* **EXERCISE OBJECTIVE**
Going through the data below, tally every line where the string "kubernetes" occurs, then give only the tally.

* **RECORDS SHOWN**
──────────────────────────────

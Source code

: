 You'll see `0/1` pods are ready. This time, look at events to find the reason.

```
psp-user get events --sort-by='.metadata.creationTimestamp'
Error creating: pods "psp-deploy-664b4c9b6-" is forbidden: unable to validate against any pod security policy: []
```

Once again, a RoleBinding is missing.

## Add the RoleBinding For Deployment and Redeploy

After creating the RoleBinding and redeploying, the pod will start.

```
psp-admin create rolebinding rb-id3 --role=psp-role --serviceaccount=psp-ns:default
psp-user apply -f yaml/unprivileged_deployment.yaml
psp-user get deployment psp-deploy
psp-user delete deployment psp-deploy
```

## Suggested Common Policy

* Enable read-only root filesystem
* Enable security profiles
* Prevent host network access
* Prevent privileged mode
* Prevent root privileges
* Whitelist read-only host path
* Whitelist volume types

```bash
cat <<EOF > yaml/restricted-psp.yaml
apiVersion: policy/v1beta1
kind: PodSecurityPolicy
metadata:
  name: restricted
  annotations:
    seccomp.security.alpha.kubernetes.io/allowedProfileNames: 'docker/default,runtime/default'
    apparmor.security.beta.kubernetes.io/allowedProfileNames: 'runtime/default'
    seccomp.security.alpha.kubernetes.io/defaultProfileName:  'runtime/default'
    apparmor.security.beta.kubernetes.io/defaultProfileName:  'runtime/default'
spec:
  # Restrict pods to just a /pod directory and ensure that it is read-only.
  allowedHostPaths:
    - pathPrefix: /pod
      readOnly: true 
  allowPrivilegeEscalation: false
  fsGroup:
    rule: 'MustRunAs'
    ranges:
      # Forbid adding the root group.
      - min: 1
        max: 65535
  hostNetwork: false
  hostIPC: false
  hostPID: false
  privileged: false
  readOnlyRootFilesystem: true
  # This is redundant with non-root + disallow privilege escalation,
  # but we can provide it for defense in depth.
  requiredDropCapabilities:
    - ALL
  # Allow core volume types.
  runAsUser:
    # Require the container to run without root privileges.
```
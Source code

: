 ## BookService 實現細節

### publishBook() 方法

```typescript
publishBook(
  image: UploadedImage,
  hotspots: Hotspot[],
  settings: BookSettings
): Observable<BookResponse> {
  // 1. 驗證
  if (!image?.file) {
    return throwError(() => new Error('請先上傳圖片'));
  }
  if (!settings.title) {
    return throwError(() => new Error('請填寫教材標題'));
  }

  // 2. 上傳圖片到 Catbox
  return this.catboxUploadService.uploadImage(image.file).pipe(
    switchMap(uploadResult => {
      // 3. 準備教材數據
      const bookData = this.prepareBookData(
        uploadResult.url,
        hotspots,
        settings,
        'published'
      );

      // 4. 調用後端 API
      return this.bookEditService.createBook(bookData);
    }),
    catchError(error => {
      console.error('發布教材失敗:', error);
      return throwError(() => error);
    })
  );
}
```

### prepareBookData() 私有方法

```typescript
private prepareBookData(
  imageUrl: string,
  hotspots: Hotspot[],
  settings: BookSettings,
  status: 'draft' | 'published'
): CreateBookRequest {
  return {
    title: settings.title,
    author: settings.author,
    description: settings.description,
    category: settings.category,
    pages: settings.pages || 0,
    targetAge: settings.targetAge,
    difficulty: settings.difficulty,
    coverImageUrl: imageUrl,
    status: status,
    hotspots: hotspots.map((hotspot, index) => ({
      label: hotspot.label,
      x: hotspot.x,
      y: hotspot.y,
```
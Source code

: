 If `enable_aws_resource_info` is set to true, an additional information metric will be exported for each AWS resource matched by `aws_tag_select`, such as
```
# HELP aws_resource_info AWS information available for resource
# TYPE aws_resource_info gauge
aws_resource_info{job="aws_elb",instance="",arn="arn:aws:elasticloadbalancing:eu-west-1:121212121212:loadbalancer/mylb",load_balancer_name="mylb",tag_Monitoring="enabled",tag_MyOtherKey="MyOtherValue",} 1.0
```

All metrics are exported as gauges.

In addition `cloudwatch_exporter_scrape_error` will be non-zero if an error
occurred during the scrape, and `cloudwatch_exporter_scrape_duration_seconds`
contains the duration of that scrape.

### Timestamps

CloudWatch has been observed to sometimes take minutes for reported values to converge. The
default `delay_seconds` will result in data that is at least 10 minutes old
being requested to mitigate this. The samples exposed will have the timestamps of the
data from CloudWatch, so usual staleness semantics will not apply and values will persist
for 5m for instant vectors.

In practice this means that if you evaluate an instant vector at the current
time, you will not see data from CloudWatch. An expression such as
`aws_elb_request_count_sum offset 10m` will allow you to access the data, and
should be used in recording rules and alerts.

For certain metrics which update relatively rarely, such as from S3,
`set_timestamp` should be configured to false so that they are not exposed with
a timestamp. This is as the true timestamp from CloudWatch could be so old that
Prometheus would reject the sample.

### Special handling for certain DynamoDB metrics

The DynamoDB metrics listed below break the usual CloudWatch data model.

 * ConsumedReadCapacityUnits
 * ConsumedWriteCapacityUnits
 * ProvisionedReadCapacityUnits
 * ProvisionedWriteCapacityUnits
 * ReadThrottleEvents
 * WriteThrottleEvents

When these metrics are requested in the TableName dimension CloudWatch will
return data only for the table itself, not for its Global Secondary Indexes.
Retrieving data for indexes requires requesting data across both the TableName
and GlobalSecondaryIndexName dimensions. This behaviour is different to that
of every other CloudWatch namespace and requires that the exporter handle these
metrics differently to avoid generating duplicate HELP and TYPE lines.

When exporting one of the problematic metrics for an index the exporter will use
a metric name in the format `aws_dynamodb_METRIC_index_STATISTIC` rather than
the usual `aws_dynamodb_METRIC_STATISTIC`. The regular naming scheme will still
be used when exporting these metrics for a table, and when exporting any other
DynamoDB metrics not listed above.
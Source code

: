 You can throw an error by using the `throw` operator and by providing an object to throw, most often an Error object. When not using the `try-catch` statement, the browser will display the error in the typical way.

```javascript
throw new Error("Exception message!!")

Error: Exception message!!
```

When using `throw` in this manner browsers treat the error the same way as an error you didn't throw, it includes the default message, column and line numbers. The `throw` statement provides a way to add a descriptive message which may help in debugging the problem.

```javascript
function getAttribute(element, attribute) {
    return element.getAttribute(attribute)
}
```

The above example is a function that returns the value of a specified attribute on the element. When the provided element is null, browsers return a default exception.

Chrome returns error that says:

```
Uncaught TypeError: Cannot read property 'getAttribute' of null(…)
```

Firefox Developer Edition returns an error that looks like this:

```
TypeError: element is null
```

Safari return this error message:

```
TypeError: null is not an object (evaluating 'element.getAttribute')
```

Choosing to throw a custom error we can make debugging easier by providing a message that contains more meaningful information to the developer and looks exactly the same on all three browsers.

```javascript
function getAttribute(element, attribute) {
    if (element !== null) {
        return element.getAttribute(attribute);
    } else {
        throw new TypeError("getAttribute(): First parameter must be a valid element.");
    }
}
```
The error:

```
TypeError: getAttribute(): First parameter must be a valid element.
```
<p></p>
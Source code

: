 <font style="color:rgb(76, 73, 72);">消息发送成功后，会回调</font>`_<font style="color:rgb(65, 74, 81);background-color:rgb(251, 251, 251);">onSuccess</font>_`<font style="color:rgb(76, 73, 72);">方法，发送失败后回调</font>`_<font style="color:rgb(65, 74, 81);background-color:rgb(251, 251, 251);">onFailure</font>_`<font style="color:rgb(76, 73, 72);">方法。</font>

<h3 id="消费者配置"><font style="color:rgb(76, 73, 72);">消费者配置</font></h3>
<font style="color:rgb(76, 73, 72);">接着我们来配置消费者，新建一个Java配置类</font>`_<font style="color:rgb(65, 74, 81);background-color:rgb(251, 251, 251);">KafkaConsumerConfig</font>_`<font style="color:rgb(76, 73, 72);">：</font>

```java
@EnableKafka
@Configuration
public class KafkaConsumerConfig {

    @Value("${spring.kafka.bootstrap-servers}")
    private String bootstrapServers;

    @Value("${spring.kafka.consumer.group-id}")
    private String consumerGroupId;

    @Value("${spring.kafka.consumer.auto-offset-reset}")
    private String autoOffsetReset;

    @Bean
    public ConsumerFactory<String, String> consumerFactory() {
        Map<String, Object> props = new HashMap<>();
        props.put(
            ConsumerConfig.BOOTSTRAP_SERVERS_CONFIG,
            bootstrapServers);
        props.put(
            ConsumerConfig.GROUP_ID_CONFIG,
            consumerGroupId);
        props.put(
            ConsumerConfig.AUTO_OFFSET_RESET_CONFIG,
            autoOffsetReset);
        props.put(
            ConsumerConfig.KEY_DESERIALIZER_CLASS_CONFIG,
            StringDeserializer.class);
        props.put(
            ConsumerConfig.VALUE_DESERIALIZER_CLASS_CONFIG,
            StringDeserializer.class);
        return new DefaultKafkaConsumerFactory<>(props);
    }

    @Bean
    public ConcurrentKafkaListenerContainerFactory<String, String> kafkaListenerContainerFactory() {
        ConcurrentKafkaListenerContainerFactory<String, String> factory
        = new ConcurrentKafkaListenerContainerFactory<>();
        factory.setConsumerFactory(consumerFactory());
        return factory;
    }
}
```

──────────────────────────────

* **FINAL ANSWER**
4